Semiparametric KSD test: unifying score and distance-based approaches for goodness-of-fit testing
Zhihan Huang, Ziang Niu
TL;DR
This work reframes GoF testing through exponentially tilted models, showing that score-based tests are equivalent to IPM-based tests when indexed by a suitable function class. It unifies KS, Wasserstein, MMD, and KSD within a single score-based perspective and introduces SKSD, a computationally efficient, semiparametric GoF test using kernelized Stein functions that accommodates nuisance estimators via bootstrap. The SKSD framework is shown to be universally consistent and Pitman efficient, and it applies to models with intractable likelihoods by relying on tractable scores and Stein identities. Through theoretical guarantees and extensive experiments (normality, kernel exponential families, and conditional Gaussian graphs), SKSD demonstrates competitive power with task-specific tests and favorable scalability, suggesting broad applicability for complex GoF diagnostics in high dimensions.
Abstract
Goodness-of-fit (GoF) tests are fundamental for assessing model adequacy. Score-based tests are appealing because they require fitting the model only once under the null. However, extending them to powerful nonparametric alternatives is difficult due to the lack of suitable score functions. Through a class of exponentially tilted models, we show that the resulting score-based GoF tests are equivalent to the tests based on integral probability metrics (IPMs) indexed by a function class. When the class is rich, the test is universally consistent. This simple yet insightful perspective enables reinterpretation of classical distance-based testing procedures-including those based on Kolmogorov-Smirnov distance, Wasserstein-1 distance, and maximum mean discrepancy-as arising from score-based constructions.
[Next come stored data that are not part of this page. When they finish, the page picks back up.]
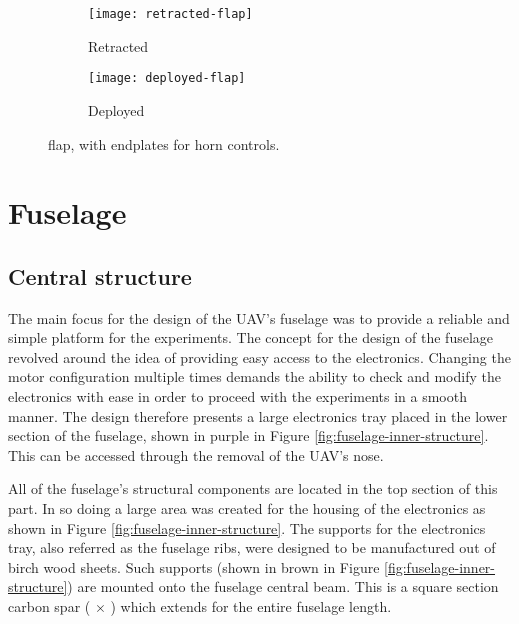\documentclass[../../main.tex]{subfiles}
\begin{document}
\begin{figure}[H]

    \centering
    \begin{subfigure}[b]{0.49\columnwidth}
        \centering
        \texttt{[image: retracted-flap]}
        \caption{Retracted}
        \label{fig:flaps:retracted}
    \end{subfigure}
    \hfill
    \begin{subfigure}[b]{0.49\columnwidth}
        \centering
        \texttt{[image: deployed-flap]}
        \caption{Deployed}
        \label{fig:flaps:deployed}
    \end{subfigure}
    
    \caption{flap, with endplates for horn controls.}
    \label{fig:flaps}
\end{figure}

\section{Fuselage} \label{sec:final-design-proposal:fuselage}

\subsection{Central structure} \label{sec:final-design-proposal:fuselage:central-structure}

The main focus for the design of the UAV's fuselage was to provide a reliable and simple platform for the experiments.
The concept for the design of the fuselage revolved around the idea of providing easy access to the electronics.
Changing the motor configuration multiple times demands the ability to check and modify the electronics with ease in order to proceed with the experiments in a smooth manner.
The design therefore presents a large electronics tray placed in the lower section of the fuselage, shown in purple in Figure \ref{fig:fuselage-inner-structure}.
This can be accessed through the removal of the UAV's nose.


All of the fuselage's structural components are located in the top section of this part.
In so doing a large area was created for the housing of the electronics as shown in Figure \ref{fig:fuselage-inner-structure}.
The supports for the electronics tray, also referred as the fuselage ribs, were designed to be manufactured out of  birch wood sheets.
Such supports (shown in brown in Figure \ref{fig:fuselage-inner-structure}) are mounted onto the fuselage central beam.
This is a square section carbon spar ( $\times$ ) which extends for the entire fuselage length. 
\end{document}
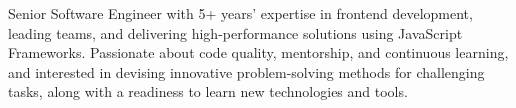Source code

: 

\begin{cvparagraph}

Senior Software Engineer with 5+ years' expertise in frontend development, leading teams, and delivering high-performance solutions using JavaScript Frameworks. Passionate about code quality, mentorship, and continuous learning, and interested in devising innovative problem-solving methods for challenging tasks, along with a readiness to learn new technologies and tools.

\end{cvparagraph}
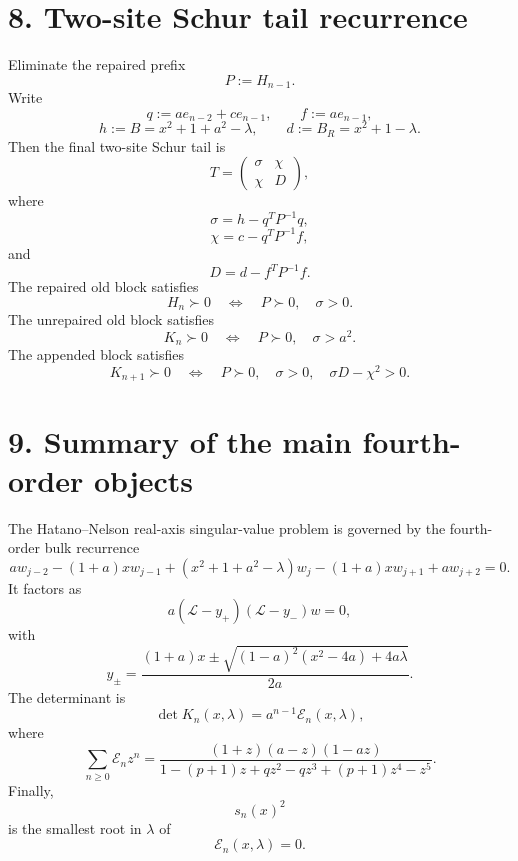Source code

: \documentclass[11pt]{article}
\begin{document}
\section*{8. Two-site Schur tail recurrence}

Eliminate the repaired prefix
\[
P:=H_{n-1}.
\]
Write
\[
q:=a e_{n-2}+c e_{n-1},
\qquad
f:=a e_{n-1},
\]
\[
h:=B=x^2+1+a^2-\lambda,
\qquad
d:=B_R=x^2+1-\lambda.
\]
Then the final two-site Schur tail is
\[
\boxed{
T=
\begin{pmatrix}
\sigma & \chi\\
\chi & D
\end{pmatrix},
}
\tag{38}
\]
where
\[
\boxed{
\sigma=h-q^TP^{-1}q,
}
\tag{39}
\]
\[
\boxed{
\chi=c-q^TP^{-1}f,
}
\tag{40}
\]
and
\[
\boxed{
D=d-f^TP^{-1}f.
}
\tag{41}
\]
The repaired old block satisfies
\[
H_n\succ0
\quad\Longleftrightarrow\quad
P\succ0,\quad \sigma>0.
\]
The unrepaired old block satisfies
\[
K_n\succ0
\quad\Longleftrightarrow\quad
P\succ0,\quad \sigma>a^2.
\]
The appended block satisfies
\[
K_{n+1}\succ0
\quad\Longleftrightarrow\quad
P\succ0,\quad
\sigma>0,\quad
\sigma D-\chi^2>0.
\]

\section*{9. Summary of the main fourth-order objects}

The Hatano--Nelson real-axis singular-value problem is governed by the fourth-order bulk recurrence
\[
a w_{j-2}
-(1+a)xw_{j-1}
+
(x^2+1+a^2-\lambda)w_j
-(1+a)xw_{j+1}
+
a w_{j+2}=0.
\]
It factors as
\[
a(\mathcal L-y_+)(\mathcal L-y_-)w=0,
\]
with
\[
y_\pm=
\frac{(1+a)x
\pm
\sqrt{(1-a)^2(x^2-4a)+4a\lambda}}
{2a}.
\]
The determinant is
\[
\det K_n(x,\lambda)=a^{n-1}\mathcal E_n(x,\lambda),
\]
where
\[
\sum_{n\ge0}\mathcal E_nz^n
=
\frac{(1+z)(a-z)(1-az)}
{
1-(p+1)z+qz^2-qz^3+(p+1)z^4-z^5
}.
\]
Finally,
\[
s_n(x)^2
\]
is the smallest root in \(\lambda\) of
\[
\mathcal E_n(x,\lambda)=0.
\]
\end{document}
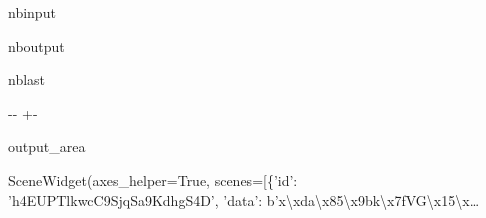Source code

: \documentclass[letterpaper,10pt,english]{sphinxmanual}
\begin{document}
\begin{sphinxuseclass}{nbinput}
{
\begin{sphinxVerbatim}[commandchars=\\\{\}]
\llap{\color{nbsphinxin}[10]:\,\hspace{\fboxrule}\hspace{\fboxsep}}
              
             
              
\end{sphinxVerbatim}
}

\end{sphinxuseclass}
\begin{sphinxuseclass}{nboutput}
\begin{sphinxuseclass}{nblast}
{

\kern-\sphinxverbatimsmallskipamount\kern-\baselineskip
\kern+\FrameHeightAdjust\kern-\fboxrule
\vspace{\nbsphinxcodecellspacing}

\begin{sphinxuseclass}{output_area}
\begin{sphinxuseclass}{}


\begin{sphinxVerbatim}[commandchars=\\\{\}]
\llap{\color{nbsphinxout}[10]:\,\hspace{\fboxrule}\hspace{\fboxsep}}SceneWidget(axes\_helper=True, scenes=[\{'id': 'h4EUPTlkwcC9SjqSa9KdhgS4D', 'data': b'x\textbackslash{}xda\textbackslash{}x85\textbackslash{}x9bk\textbackslash{}x7fVG\textbackslash{}x15\textbackslash{}x…
\end{sphinxVerbatim}



\end{sphinxuseclass}
\end{sphinxuseclass}
}

\end{sphinxuseclass}
\end{sphinxuseclass}
\end{document}
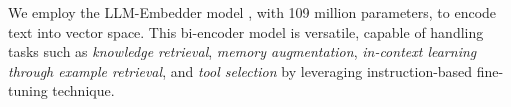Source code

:\documentclass[runningheads]{llncs}
\begin{document}


We employ the LLM-Embedder model \cite{DBLP:journals/corr/abs-2310-07554}, with 109 million parameters, to encode text into vector space. This bi-encoder model is versatile, capable of handling tasks such as \textit{knowledge retrieval}, \textit{memory augmentation}, \textit{in-context learning through example retrieval}, and \textit{tool selection} by leveraging instruction-based fine-tuning technique.
\end{document}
Building on this insight, we propose a new nonparametric score-based GoF test through a special class of IPM induced by kernelized Stein's function class, called semiparametric kernelized Stein discrepancy (SKSD) test. Compared with other nonparametric score-based tests, the SKSD test is computationally efficient and accommodates general nuisance-parameter estimators, supported by a generic parametric bootstrap procedure. The SKSD test is universally consistent and attains Pitman efficiency. Moreover, SKSD test provides simple GoF tests for models with intractable likelihoods but tractable scores with the help of Stein's identity and we use two popular models, kernel exponential family and conditional Gaussian models, to illustrate the power of our method. Our method achieves power comparable to task-specific normality tests such as Anderson-Darling and Lilliefors, despite being designed for general nonparametric alternatives.